Um novo rumo para a Ciência, urgência nacional

Assista à gravação do debate aqui

A grave situação a que as políticas governamentais conduziram o setor da ciência e da investigação científica, a par de sugestões e propostas alternativas apontadas a uma dinâmica de estímulo e apoio aos investigadores, estiveram no centro do debate que decorreu na passada terça-feira (18/03/2014), no Instituto Superior Técnico (IST), em Lisboa, por iniciativa da FENPROF, através do seu Departamento de Ensino Superior e Investigação.


"CIÊNCIA SEM CIENTISTAS? Não ao retrocesso da Ciência em Portugal!", foi o tema geral desta iniciativa que juntou no anfiteatro Abreu Faro (nome dum prestigiado investigador), do complexo interdisciplinar do Técnico, cientistas de relevo em diferentes áreas científicas e que têm tido responsabilidades na gestão da investigação científica: Ana Nunes de Almeida, Carlos Henggeler Antunes, Carlos Mota Soares e José Emílio Ribeiro. A sessão foi organizada em dois painéis: a "Opinião dos Cientistas" e "A Opinião dos Políticos", reunindo esta representantes dos grupos parlamentares do PS. PCP e BE, com moderação de Mário Nogueira.

João Cunha Serra, presidente do Conselho Nacional da FENPROF, apresentou a iniciativa numa breve sessão de abertura, que contou com a participação do presidente do Instituto Superior Técnico, Arlindo Oliveira, que alertou para "o sério risco" em que está a ciência portuguesa, apresentando como exemplo saliente das políticas de asfixia a forte redução das bolsas de doutoramento e pós doutoramento. "Os melhores alunos de Física do Técnico ficaram de fora...", referiu Arlindo Oliveira, que realçou a oportunidade desta sessão, sublinhando que "temos de tornar claro o nosso descontentamento".

FCT, uma força de bloqueio...


A "Opinião dos Cientistas", tema do primeiro painel, suscitou animado debate com a assistência. A comunidade científica tem criticado duramente a política da Fundação para a Ciência e Tecnologia (FCT) de forte redução do apoio à formação avançada e ao emprego científico, cuja ação depende da orientação política do Governo. Neste debate, esse tom crítico foi comum a numerosas intervenções.

Ana Nunes de Almeida considerou-a mesmo uma "força de bloqueio". Com esta sua política, que é também a política do atual governo, a FCT desarticula a ação científica e provoca o desemprego de investigadores e o seu afastamento para o estrangeiro, com graves prejuízos para o desenvolvimento da ciência e para o seu importante papel na recuperação dos atrasos do desenvolvimento do País.

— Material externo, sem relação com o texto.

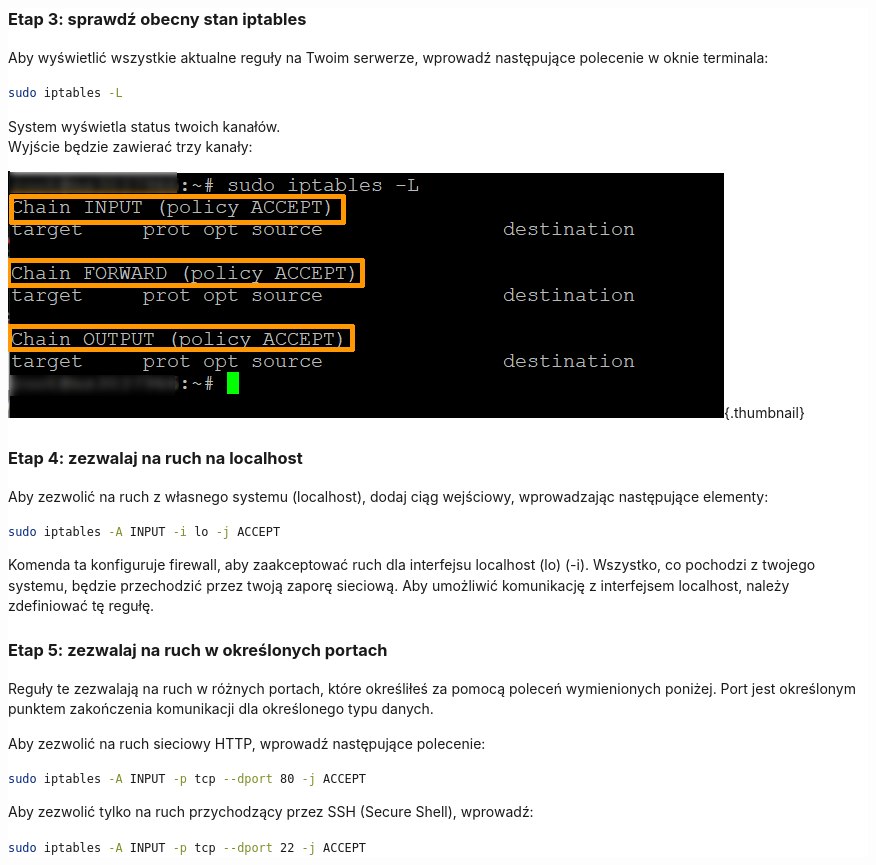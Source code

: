 ### Etap 3: sprawdź obecny stan iptables

Aby wyświetlić wszystkie aktualne reguły na Twoim serwerze, wprowadź następujące polecenie w oknie terminala:

```bash
sudo iptables -L
```

System wyświetla status twoich kanałów.<br>
Wyjście będzie zawierać trzy kanały:

![Check-Current-iptables](images/Check-Current-iptables.PNG){.thumbnail}

### Etap 4: zezwalaj na ruch na localhost

Aby zezwolić na ruch z własnego systemu (localhost), dodaj ciąg wejściowy, wprowadzając następujące elementy:

```bash
sudo iptables -A INPUT -i lo -j ACCEPT
```

Komenda ta konfiguruje firewall, aby zaakceptować ruch dla interfejsu localhost (lo) (-i). Wszystko, co pochodzi z twojego systemu, będzie przechodzić przez twoją zaporę sieciową.
Aby umożliwić komunikację z interfejsem localhost, należy zdefiniować tę regułę.

### Etap 5: zezwalaj na ruch w określonych portach <a name="step5"></a>

Reguły te zezwalają na ruch w różnych portach, które określiłeś za pomocą poleceń wymienionych poniżej.
Port jest określonym punktem zakończenia komunikacji dla określonego typu danych.

Aby zezwolić na ruch sieciowy HTTP, wprowadź następujące polecenie:

```bash
sudo iptables -A INPUT -p tcp --dport 80 -j ACCEPT
```

Aby zezwolić tylko na ruch przychodzący przez SSH (Secure Shell), wprowadź:

```bash
sudo iptables -A INPUT -p tcp --dport 22 -j ACCEPT
```
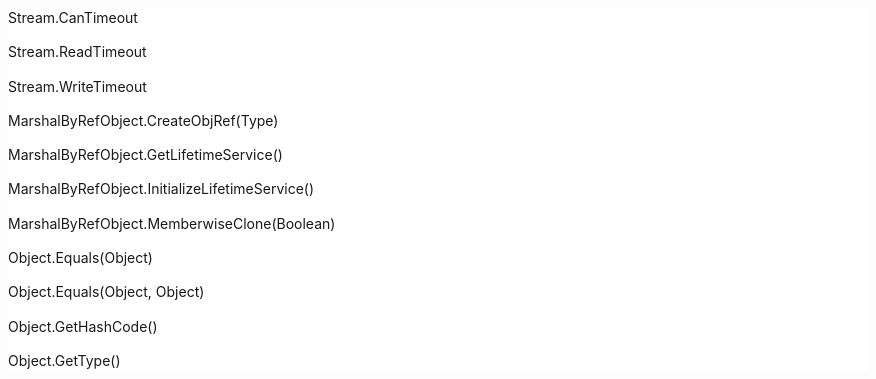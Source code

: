 <div>

Stream.CanTimeout

</div>

<div>

Stream.ReadTimeout

</div>

<div>

Stream.WriteTimeout

</div>

<div>

MarshalByRefObject.CreateObjRef(Type)

</div>

<div>

MarshalByRefObject.GetLifetimeService()

</div>

<div>

MarshalByRefObject.InitializeLifetimeService()

</div>

<div>

MarshalByRefObject.MemberwiseClone(Boolean)

</div>

<div>

Object.Equals(Object)

</div>

<div>

Object.Equals(Object, Object)

</div>

<div>

Object.GetHashCode()

</div>

<div>

Object.GetType()

</div>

Particularmente desde há três meses, tornou-se evidente que a FCT - "instituição pouco transparente" (José Emílio Ribeiro) - está a “podar” a ciência em Portugal, provocando enormes reduções nos contratos e nas bolsas de investigação. Acrescem ainda a falta de transparência e as ilegalidades dos processos de seleção e avaliação.

A forma mercantilista de encarar a Ciência e desprezar os seus cientistas. foi criticada neste encontro, que registou a presença de bolseiros, docentes e investigadores  de várias universidades e instituições.

Governo empenhado na redução
da capacidade científica do país

Como foi sublinhado neste encontro promovido pela FENPROF, reduzir drasticamente a formação avançada de recursos humanos em ciência e mandar embora grande número de cientistas qualificados têm como consequência imediata reduzir a capacidade científica do País e a sua cultura científica e conduz, ainda, inevitavelmente, à quebra de capacidade tecnológica do tecido empresarial português, atrasando a sua renovação e penalizando a sua competitividade, "bandeira" frequentemente  levantada por alguns responsáveis políticos...

"Ouvimos falar (Primeiro Ministro, Secretária de Estado da Ciência, Presidente da FCT, entre outros) da necessidade de um novo paradigma na ciência...  Que paradigma? Não há um único documento claro que o caracterize", observou Ana Nunes de Almeida, Investigadora Coordenadora do Instituto de Ciências Sociais, Pró-Reitora da Universidade de Lisboa na equipa do Prof. António Nóvoa.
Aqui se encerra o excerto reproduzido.